Every line holding the string "double" should be copied out of the listing.

Segment Start: Data to examine

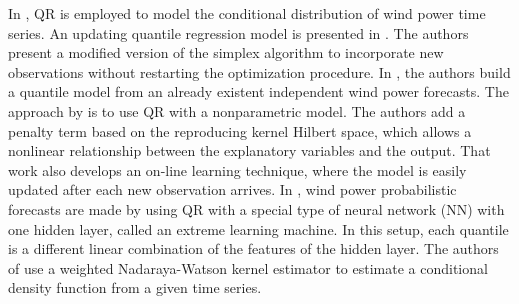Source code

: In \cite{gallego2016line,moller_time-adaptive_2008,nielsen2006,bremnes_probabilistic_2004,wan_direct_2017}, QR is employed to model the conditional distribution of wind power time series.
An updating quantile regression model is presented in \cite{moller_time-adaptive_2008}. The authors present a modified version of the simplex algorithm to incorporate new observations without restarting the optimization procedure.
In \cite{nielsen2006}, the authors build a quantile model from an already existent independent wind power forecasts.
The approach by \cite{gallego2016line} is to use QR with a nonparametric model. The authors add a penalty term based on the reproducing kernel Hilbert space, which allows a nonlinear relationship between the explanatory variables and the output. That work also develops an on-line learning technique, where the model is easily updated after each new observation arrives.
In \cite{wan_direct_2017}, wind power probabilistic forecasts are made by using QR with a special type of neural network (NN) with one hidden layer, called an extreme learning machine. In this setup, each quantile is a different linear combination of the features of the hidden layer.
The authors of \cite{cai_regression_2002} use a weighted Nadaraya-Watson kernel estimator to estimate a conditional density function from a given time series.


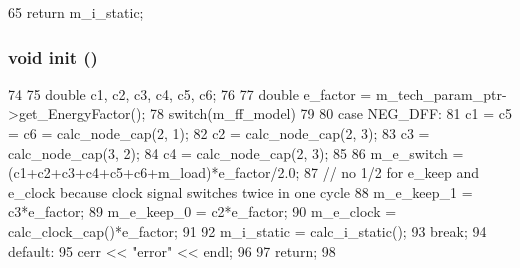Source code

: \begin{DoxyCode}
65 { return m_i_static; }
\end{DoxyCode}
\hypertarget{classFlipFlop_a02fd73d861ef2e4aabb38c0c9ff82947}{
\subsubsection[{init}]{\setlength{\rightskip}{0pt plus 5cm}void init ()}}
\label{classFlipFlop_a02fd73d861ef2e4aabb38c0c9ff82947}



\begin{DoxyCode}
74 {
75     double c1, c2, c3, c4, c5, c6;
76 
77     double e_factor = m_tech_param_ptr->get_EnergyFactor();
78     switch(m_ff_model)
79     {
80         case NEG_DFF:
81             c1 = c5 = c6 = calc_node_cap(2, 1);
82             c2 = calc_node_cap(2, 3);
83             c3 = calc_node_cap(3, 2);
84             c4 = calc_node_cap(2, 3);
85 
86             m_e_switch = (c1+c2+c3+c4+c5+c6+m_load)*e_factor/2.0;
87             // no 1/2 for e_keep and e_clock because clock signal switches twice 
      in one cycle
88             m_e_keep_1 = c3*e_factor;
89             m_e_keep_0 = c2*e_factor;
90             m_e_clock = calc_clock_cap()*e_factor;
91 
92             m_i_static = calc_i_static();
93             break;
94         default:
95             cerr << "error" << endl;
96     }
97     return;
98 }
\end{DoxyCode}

Segment End: Data to examine

### Solution to this problem
75     double c1, c2, c3, c4, c5, c6;
77     double e_factor = m_tech_param_ptr->get_EnergyFactor();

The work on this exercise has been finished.